Correlation with growth performance
The results presented in Table 5 indicated a significant (P˂0.05) association between specific microsatellites and the growth at specific ages for the Stino quail. The GUJ052 and GUJ087 microsatellites had a high correlation coefficient of 0.7620 with a body weight at 21 days of age. Live body weight at 28-days of age was significantly (P˂0.05) correlated (0.6984) with locus GUJ054. A significant (P˂0.05) correlation of 0.6944 was observed between GUJ059 marker and carcass weight as presented. (Ramadan GS et al., 2014; Ramadan GS et al., 2018; Uemoto Y et al., 2009) observed the existence of a positive correlation coefficients between DNA microsatellite markers, body weight, and other carcass characteristics.
Genome wide phylogenies
The phylogenies by neighbor joining procedure, using genetic distance DA had categorized various genetic populations into specific clusters and branches (Avise JC et al., 2004). The obtained relationships as shown in Figure 2, were obtained from the genetic study was in accordance with the results obtained through the phenotypic clusters tree described in Figure 1. The multiple alignments of concatenated nine allele loci had aggregated Stino and white quail closely in one cluster, where they are homologous groups. White quail is the hybrid of male Stino quail with a non-selected white females’ line. Stino and White quail had not been thought to be genetically close to Golden or Brown quail. Golden and Brown quail had joined in a different close cluster branch. Similar genotypes possess the existence of a high gene flow (Ugbo YS, 2010). Such relatedness reveals a possibility of having common ancestors. It has been thought that golden quail had been derived from Brown ones by a simple mutation. Crossing between Golden and Brown quail is not recommended because of the very low heterosis benefit for growth that could be achieved.

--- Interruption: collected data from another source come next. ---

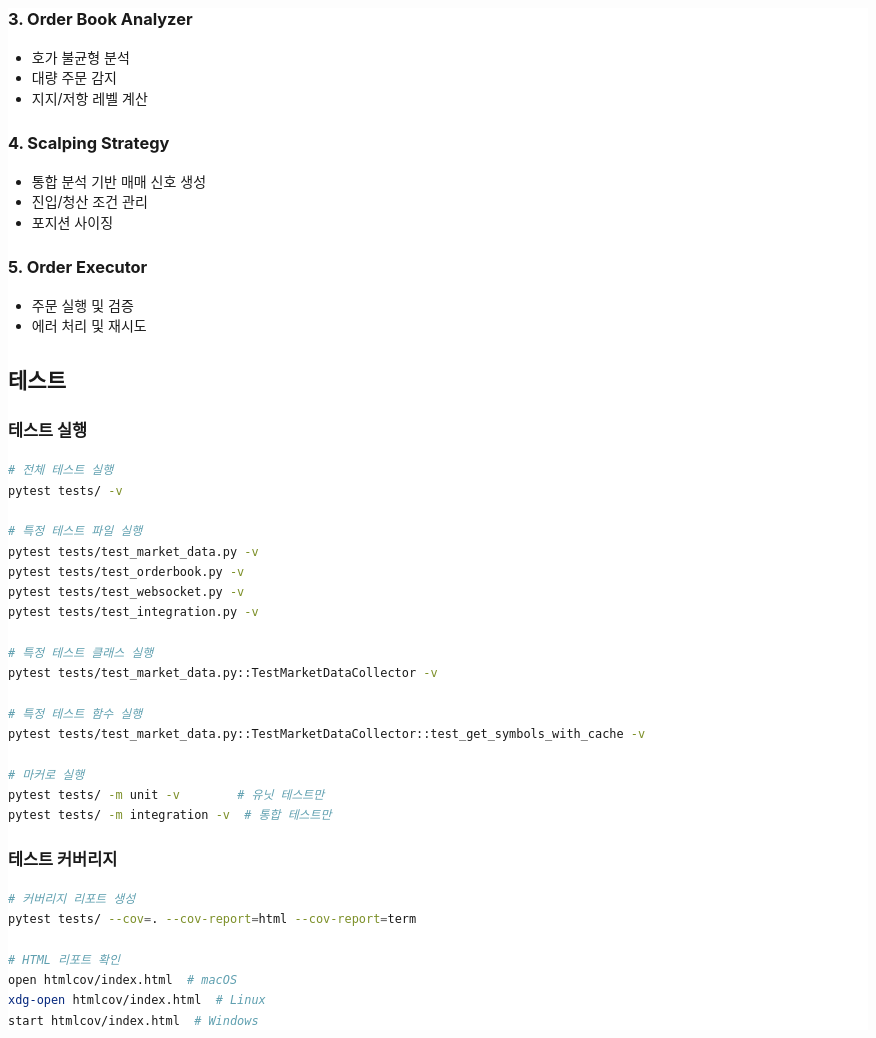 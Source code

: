 ### 3. Order Book Analyzer
- 호가 불균형 분석
- 대량 주문 감지
- 지지/저항 레벨 계산

### 4. Scalping Strategy
- 통합 분석 기반 매매 신호 생성
- 진입/청산 조건 관리
- 포지션 사이징

### 5. Order Executor
- 주문 실행 및 검증
- 에러 처리 및 재시도

## 테스트

### 테스트 실행

```bash
# 전체 테스트 실행
pytest tests/ -v

# 특정 테스트 파일 실행
pytest tests/test_market_data.py -v
pytest tests/test_orderbook.py -v
pytest tests/test_websocket.py -v
pytest tests/test_integration.py -v

# 특정 테스트 클래스 실행
pytest tests/test_market_data.py::TestMarketDataCollector -v

# 특정 테스트 함수 실행
pytest tests/test_market_data.py::TestMarketDataCollector::test_get_symbols_with_cache -v

# 마커로 실행
pytest tests/ -m unit -v        # 유닛 테스트만
pytest tests/ -m integration -v  # 통합 테스트만
```

### 테스트 커버리지

```bash
# 커버리지 리포트 생성
pytest tests/ --cov=. --cov-report=html --cov-report=term

# HTML 리포트 확인
open htmlcov/index.html  # macOS
xdg-open htmlcov/index.html  # Linux
start htmlcov/index.html  # Windows
```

The microsatellite DNA markers were successfully reliable in indicating a relation and variability among four quail populations. Specific markers had high positive correlations with body weight at 21 and 28-days of age and carcass weight for the Stino quail population. Therefore, these markers are recommended in a breeding program (Marker Aid Selection). It is not recommended to cross the Golden and the Brown quail to enhance growth between because of their high genetic identity score.
The authors declare that they have no conflict of interest.
I would like to express my sincere gratitude and appreciation to prof., Ahmed El-sharkawy , who provides his Molecular Biology Labaratory of the Genetic Engineering Research Center, Faculty of Agriculture, Cairo University, Giza, Egypt for our molecular analysis.